[Opening DATA PROVIDED section]

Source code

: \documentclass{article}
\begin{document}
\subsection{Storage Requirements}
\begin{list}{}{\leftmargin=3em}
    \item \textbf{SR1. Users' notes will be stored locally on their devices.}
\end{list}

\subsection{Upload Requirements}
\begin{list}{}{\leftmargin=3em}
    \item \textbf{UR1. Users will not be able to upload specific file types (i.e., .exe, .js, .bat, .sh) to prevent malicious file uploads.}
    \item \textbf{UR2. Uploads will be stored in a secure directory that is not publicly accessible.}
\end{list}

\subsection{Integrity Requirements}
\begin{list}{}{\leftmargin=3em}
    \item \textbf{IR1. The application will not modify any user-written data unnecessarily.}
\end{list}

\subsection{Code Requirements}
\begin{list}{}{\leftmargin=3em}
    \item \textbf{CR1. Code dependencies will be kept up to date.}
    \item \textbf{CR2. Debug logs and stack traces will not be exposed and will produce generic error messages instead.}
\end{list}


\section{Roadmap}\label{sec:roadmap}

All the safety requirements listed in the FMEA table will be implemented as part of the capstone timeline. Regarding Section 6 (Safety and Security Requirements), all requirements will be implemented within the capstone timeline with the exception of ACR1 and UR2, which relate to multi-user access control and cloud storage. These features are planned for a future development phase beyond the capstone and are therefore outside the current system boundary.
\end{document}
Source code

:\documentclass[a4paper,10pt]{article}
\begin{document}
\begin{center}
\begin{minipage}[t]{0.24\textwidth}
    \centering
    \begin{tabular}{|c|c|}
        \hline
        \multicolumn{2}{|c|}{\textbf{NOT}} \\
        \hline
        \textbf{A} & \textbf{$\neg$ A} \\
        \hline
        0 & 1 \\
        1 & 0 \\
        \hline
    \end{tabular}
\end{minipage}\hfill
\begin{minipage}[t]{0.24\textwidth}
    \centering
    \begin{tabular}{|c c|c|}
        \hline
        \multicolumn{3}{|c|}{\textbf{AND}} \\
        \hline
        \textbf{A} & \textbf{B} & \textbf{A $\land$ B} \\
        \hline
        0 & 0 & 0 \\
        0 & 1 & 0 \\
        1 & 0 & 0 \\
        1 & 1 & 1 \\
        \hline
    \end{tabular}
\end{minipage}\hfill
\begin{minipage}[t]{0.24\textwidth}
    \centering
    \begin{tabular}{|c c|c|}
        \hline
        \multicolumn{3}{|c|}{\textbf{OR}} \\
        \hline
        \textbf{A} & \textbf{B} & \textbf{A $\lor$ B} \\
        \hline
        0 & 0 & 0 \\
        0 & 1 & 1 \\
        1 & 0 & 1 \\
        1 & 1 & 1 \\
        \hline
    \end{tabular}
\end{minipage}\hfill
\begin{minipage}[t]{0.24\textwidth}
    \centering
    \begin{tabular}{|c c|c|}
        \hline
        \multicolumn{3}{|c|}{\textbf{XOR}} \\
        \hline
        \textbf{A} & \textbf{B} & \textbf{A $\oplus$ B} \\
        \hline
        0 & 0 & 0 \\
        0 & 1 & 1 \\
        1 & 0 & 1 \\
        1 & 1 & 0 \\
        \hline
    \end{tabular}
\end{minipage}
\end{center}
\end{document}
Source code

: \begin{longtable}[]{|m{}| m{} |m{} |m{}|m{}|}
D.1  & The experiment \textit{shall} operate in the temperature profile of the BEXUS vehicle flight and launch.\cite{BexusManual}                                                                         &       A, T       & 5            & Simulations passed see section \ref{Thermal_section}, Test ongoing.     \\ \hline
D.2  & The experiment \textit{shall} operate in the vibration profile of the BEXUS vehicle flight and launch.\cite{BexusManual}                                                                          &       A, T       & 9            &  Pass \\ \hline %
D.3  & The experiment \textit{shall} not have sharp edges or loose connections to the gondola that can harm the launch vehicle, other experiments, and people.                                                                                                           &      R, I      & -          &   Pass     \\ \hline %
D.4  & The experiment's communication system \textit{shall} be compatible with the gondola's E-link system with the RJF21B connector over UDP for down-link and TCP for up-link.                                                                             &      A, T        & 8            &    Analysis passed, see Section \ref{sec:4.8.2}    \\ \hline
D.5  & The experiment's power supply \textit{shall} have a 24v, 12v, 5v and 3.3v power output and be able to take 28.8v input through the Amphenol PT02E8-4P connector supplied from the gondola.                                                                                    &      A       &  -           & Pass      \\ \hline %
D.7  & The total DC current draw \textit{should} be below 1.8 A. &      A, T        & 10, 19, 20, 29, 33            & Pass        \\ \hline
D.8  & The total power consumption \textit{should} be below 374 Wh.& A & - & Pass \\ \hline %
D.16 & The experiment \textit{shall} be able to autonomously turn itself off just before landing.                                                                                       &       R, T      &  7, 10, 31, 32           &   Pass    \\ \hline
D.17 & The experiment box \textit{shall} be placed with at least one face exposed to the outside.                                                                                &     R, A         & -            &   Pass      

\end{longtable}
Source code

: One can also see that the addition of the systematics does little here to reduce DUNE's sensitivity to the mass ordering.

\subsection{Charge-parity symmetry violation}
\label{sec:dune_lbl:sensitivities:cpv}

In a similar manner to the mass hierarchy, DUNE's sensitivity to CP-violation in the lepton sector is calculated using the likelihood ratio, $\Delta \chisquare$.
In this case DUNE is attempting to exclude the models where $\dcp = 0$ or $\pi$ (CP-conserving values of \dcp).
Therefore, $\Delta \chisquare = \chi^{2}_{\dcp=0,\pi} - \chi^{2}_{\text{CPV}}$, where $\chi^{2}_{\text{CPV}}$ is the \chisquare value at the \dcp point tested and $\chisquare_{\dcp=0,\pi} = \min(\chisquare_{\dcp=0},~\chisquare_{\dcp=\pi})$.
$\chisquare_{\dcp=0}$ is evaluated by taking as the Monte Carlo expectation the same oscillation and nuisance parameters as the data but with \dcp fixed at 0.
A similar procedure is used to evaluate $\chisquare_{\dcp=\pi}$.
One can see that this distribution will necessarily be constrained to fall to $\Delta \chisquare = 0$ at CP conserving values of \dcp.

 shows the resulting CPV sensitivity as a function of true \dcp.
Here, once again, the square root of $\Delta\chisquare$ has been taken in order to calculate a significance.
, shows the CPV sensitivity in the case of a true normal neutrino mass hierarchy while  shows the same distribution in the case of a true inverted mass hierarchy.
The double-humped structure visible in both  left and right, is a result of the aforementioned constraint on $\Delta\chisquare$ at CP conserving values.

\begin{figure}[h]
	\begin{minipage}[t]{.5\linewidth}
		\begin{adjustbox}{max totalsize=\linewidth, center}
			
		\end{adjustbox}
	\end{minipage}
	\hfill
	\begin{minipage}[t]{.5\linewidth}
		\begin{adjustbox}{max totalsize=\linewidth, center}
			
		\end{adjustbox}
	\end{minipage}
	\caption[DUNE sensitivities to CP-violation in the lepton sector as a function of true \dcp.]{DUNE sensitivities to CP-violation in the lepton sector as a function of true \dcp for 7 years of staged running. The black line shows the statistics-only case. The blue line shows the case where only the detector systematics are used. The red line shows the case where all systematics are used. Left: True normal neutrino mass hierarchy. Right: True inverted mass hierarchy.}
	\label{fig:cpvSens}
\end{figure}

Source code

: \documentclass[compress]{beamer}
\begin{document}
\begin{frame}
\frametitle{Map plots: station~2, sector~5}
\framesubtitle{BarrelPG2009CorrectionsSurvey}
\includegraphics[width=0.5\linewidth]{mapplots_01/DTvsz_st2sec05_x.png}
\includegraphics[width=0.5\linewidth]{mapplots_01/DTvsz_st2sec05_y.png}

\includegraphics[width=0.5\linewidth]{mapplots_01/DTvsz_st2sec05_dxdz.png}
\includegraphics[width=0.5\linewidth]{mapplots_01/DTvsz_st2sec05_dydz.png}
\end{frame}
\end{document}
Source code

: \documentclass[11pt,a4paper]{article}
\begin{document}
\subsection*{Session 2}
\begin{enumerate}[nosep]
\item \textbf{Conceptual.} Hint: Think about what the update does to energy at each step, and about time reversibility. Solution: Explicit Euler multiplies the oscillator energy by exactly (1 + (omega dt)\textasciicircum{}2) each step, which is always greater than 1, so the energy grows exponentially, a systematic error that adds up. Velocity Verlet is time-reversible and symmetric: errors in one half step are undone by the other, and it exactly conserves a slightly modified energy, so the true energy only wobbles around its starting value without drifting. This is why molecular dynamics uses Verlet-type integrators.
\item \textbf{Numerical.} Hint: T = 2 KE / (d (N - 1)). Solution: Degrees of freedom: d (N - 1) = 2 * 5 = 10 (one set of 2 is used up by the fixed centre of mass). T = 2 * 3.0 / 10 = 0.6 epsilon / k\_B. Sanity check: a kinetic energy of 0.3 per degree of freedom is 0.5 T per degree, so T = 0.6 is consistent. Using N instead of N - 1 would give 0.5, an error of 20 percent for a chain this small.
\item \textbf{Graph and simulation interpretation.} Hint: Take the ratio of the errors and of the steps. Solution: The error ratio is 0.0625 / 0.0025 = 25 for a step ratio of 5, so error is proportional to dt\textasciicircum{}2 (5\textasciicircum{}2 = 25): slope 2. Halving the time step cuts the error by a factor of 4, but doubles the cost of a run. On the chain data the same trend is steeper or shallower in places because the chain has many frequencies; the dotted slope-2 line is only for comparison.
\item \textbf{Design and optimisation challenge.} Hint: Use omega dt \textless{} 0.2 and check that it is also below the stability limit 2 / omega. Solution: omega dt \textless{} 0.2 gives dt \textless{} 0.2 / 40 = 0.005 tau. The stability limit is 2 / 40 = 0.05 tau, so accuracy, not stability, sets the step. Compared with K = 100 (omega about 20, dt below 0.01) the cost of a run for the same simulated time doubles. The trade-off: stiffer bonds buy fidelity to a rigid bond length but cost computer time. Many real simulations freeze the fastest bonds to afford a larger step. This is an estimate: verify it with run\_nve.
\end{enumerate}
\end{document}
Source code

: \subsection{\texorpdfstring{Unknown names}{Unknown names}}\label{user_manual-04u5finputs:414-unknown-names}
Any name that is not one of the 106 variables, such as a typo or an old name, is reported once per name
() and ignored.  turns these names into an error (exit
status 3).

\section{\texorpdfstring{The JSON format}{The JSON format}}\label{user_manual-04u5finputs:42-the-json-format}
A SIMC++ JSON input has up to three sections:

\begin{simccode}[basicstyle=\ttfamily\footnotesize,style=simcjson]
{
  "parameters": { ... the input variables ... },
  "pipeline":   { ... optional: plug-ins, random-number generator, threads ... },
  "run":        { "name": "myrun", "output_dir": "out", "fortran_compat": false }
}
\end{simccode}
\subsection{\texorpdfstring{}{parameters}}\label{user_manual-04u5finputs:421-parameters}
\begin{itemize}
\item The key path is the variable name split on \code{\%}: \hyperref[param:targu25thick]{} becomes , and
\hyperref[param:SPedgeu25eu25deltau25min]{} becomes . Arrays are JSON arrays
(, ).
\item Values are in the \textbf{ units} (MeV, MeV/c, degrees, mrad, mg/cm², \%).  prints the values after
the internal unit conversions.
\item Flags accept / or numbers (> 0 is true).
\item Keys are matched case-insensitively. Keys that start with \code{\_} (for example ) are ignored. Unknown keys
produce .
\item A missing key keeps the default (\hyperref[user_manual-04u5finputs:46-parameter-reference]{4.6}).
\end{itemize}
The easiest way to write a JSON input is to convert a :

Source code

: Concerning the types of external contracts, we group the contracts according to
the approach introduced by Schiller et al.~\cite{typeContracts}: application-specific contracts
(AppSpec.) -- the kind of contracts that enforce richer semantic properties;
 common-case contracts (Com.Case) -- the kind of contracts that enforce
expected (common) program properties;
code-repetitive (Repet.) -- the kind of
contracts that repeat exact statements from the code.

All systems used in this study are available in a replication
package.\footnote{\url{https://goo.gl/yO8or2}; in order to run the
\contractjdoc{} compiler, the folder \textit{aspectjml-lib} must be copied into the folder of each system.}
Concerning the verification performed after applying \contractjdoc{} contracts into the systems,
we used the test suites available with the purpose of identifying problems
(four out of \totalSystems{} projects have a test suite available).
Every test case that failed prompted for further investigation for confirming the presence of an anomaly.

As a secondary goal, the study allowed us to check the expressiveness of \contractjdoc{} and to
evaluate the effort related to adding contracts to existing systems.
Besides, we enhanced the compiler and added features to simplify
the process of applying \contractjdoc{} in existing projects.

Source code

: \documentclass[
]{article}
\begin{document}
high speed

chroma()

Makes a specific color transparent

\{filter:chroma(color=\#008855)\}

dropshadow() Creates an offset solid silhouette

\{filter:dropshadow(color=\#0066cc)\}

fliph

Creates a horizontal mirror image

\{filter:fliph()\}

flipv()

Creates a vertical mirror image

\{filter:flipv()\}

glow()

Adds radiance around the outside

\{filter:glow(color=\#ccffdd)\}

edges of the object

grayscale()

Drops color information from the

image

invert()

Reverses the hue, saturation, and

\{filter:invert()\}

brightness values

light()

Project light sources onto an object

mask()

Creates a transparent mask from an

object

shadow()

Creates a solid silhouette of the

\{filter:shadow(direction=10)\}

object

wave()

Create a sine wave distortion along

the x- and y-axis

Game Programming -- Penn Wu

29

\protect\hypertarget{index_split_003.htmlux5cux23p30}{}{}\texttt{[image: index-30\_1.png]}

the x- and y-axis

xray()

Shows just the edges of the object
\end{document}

[Closing DATA PROVIDED section]

> YOUR INSTRUCTIONS: Copy every line from the records above that contains the word "image".

> ANSWER FOR THIS EXERCISE:
Creates a horizontal mirror image
Creates a vertical mirror image
image
\protect\hypertarget{index_split_003.htmlux5cux23p30}{}{}\texttt{[image: index-30\_1.png]}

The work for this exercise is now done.